• **Task description**
The answer is the set of lines that include "炼蜜和丸如绿豆大", copied from the data below.

• **Records to use**
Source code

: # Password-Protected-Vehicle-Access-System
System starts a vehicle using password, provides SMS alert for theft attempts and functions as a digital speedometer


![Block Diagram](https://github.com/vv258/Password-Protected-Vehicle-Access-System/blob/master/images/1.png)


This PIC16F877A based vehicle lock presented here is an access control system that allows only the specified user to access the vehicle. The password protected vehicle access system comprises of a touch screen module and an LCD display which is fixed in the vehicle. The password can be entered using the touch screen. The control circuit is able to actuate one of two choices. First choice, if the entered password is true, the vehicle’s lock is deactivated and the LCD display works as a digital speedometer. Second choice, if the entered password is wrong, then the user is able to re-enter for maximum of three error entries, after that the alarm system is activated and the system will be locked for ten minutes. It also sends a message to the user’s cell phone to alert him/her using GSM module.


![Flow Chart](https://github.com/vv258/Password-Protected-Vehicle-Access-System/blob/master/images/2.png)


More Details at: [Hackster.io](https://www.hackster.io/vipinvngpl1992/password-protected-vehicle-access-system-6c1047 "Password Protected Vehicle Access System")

--

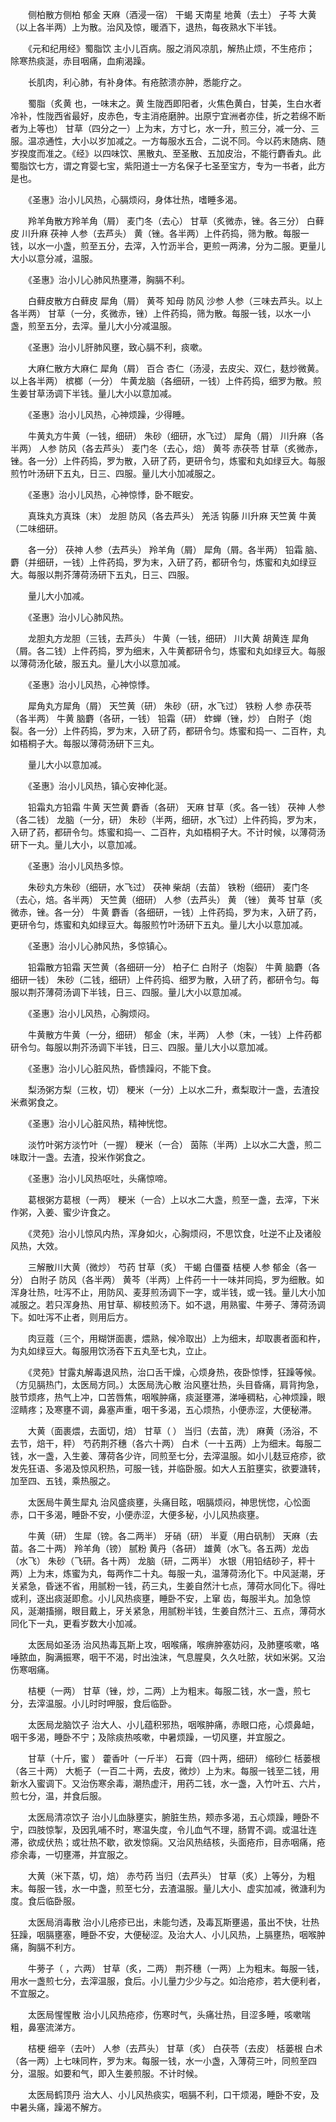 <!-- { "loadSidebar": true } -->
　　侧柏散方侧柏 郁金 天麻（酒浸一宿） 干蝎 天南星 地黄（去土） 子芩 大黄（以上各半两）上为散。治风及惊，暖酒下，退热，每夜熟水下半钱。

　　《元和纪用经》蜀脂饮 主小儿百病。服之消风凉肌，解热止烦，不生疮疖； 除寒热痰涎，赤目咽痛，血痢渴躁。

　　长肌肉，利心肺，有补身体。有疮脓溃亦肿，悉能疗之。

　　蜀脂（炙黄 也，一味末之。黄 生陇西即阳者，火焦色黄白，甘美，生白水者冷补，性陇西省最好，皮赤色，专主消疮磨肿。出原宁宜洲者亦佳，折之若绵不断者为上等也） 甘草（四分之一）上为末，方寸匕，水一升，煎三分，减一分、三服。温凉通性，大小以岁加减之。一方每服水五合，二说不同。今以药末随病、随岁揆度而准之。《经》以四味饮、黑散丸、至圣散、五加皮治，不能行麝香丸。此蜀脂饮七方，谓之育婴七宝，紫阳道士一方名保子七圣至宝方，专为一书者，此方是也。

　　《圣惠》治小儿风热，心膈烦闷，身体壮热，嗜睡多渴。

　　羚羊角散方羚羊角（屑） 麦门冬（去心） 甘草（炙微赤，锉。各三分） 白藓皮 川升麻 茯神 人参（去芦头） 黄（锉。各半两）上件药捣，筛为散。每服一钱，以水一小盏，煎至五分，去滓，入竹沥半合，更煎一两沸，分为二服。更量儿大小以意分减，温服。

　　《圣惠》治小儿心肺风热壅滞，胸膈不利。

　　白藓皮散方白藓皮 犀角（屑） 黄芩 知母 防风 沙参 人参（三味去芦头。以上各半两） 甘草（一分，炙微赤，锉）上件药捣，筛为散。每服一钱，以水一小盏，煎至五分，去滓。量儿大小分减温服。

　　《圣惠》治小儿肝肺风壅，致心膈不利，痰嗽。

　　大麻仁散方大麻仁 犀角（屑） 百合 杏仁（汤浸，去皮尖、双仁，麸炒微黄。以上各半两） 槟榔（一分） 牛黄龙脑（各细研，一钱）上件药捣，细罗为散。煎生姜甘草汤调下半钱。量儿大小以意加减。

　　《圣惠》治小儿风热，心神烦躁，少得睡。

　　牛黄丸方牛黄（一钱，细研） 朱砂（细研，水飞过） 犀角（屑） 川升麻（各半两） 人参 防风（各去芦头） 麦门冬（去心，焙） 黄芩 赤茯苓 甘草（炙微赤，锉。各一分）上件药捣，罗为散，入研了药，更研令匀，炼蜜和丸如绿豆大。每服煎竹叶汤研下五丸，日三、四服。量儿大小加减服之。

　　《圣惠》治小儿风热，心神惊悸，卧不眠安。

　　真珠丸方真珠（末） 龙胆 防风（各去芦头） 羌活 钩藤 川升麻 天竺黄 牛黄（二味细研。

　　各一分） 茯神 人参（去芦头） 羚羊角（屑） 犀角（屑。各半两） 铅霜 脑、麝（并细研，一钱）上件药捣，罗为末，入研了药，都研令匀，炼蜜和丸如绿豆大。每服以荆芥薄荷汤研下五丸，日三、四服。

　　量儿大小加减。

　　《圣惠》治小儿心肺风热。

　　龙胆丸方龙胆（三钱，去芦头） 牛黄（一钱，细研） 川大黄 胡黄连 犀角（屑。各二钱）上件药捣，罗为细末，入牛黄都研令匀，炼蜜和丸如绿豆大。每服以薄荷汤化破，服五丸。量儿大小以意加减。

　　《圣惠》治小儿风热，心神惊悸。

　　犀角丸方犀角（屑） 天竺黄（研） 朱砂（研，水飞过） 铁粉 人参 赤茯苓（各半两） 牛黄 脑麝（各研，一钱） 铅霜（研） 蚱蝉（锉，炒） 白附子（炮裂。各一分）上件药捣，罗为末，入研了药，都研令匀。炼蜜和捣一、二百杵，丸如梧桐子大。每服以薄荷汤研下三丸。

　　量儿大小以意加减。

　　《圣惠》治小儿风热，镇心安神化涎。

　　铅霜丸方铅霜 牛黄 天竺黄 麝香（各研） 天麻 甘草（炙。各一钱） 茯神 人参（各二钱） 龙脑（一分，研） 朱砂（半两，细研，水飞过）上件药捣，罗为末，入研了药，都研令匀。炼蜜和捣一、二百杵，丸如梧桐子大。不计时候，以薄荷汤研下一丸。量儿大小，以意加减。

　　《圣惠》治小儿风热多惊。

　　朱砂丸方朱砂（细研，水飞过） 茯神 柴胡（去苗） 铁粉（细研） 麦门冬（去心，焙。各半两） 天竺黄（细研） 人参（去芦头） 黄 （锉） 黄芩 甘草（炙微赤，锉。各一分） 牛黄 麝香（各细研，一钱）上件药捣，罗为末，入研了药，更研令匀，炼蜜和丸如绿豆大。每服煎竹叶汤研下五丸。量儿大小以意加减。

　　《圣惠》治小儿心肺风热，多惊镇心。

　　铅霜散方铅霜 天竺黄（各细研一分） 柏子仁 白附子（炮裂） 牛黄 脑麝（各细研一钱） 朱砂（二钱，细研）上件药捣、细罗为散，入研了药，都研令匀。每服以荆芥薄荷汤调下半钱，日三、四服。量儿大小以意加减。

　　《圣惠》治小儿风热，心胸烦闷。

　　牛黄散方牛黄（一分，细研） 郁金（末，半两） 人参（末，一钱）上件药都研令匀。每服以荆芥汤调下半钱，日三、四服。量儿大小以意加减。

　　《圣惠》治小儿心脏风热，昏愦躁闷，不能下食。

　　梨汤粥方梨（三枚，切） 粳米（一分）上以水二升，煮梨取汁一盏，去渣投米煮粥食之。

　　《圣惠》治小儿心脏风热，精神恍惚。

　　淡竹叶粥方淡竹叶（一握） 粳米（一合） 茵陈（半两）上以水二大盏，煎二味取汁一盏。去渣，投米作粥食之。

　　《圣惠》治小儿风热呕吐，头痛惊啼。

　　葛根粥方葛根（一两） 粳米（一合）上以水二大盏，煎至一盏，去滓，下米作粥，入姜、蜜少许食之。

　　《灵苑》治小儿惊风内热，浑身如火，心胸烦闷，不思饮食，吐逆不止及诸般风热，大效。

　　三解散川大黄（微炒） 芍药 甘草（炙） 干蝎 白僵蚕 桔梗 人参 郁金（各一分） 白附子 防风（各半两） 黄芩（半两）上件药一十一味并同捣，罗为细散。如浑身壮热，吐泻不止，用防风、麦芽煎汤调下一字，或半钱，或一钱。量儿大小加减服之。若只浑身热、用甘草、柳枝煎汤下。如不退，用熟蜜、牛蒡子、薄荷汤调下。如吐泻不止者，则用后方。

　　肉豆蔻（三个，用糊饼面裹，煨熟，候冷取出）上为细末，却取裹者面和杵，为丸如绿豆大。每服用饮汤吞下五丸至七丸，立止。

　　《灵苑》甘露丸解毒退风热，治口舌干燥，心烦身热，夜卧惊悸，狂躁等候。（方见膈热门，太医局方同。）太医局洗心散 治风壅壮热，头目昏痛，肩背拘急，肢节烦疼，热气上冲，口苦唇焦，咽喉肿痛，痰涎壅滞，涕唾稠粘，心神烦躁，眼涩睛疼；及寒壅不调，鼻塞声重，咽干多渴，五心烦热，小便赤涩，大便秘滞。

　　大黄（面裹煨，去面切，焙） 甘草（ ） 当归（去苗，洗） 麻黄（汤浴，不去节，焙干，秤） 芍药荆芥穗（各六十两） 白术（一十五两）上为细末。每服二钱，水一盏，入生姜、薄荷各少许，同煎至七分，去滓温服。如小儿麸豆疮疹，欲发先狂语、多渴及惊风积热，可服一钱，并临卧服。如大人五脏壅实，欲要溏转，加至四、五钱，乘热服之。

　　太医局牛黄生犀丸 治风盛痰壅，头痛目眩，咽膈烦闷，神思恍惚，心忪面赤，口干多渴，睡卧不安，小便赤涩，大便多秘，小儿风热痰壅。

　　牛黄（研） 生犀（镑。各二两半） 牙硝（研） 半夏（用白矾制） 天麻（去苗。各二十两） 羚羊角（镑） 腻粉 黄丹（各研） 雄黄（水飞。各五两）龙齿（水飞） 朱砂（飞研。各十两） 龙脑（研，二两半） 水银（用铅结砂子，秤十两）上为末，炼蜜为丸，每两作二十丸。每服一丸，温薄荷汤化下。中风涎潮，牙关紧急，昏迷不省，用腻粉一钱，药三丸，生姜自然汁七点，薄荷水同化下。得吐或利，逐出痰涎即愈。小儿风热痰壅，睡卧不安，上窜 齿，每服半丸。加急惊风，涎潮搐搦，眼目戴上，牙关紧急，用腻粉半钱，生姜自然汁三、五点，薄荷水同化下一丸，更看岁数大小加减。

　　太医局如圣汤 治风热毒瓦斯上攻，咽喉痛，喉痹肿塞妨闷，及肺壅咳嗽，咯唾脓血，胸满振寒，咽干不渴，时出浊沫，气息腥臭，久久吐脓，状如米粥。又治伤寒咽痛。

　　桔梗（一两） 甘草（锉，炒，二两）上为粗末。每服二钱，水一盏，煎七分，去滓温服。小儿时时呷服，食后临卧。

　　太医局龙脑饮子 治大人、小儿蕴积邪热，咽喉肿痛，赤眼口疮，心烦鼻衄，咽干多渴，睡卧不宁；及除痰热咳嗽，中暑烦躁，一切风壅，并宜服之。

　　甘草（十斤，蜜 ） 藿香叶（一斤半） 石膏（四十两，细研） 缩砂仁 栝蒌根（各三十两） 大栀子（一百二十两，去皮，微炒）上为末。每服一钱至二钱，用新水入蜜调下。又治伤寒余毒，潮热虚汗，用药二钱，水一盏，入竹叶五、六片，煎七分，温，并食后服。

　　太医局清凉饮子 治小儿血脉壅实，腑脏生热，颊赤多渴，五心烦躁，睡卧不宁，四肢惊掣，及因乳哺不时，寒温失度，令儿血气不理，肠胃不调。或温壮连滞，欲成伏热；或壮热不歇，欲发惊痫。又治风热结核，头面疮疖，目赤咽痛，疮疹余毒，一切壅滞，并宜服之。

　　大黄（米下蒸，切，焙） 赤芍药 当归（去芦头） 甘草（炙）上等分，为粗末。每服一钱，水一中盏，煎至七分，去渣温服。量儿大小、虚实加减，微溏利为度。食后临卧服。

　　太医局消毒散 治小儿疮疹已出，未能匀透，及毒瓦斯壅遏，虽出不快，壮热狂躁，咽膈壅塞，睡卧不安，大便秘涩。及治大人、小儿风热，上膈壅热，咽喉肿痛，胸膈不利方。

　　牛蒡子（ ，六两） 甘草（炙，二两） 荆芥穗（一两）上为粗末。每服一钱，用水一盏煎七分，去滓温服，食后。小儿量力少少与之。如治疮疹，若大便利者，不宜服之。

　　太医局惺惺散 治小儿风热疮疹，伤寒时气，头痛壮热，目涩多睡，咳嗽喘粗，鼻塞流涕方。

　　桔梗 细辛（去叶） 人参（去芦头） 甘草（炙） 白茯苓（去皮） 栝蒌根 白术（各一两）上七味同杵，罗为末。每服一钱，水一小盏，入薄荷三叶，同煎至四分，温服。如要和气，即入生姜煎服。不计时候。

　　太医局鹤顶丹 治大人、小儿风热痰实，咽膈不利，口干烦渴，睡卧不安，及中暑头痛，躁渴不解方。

• **Solution to this exercise**
　　牛黄丸方牛黄（一钱，细研） 朱砂（细研，水飞过） 犀角（屑） 川升麻（各半两） 人参 防风（各去芦头） 麦门冬（去心，焙） 黄芩 赤茯苓 甘草（炙微赤，锉。各一分）上件药捣，罗为散，入研了药，更研令匀，炼蜜和丸如绿豆大。每服煎竹叶汤研下五丸，日三、四服。量儿大小加减服之。
　　各一分） 茯神 人参（去芦头） 羚羊角（屑） 犀角（屑。各半两） 铅霜 脑、麝（并细研，一钱）上件药捣，罗为末，入研了药，都研令匀，炼蜜和丸如绿豆大。每服以荆芥薄荷汤研下五丸，日三、四服。
　　龙胆丸方龙胆（三钱，去芦头） 牛黄（一钱，细研） 川大黄 胡黄连 犀角（屑。各二钱）上件药捣，罗为细末，入牛黄都研令匀，炼蜜和丸如绿豆大。每服以薄荷汤化破，服五丸。量儿大小以意加减。
　　朱砂丸方朱砂（细研，水飞过） 茯神 柴胡（去苗） 铁粉（细研） 麦门冬（去心，焙。各半两） 天竺黄（细研） 人参（去芦头） 黄 （锉） 黄芩 甘草（炙微赤，锉。各一分） 牛黄 麝香（各细研，一钱）上件药捣，罗为末，入研了药，更研令匀，炼蜜和丸如绿豆大。每服煎竹叶汤研下五丸。量儿大小以意加减。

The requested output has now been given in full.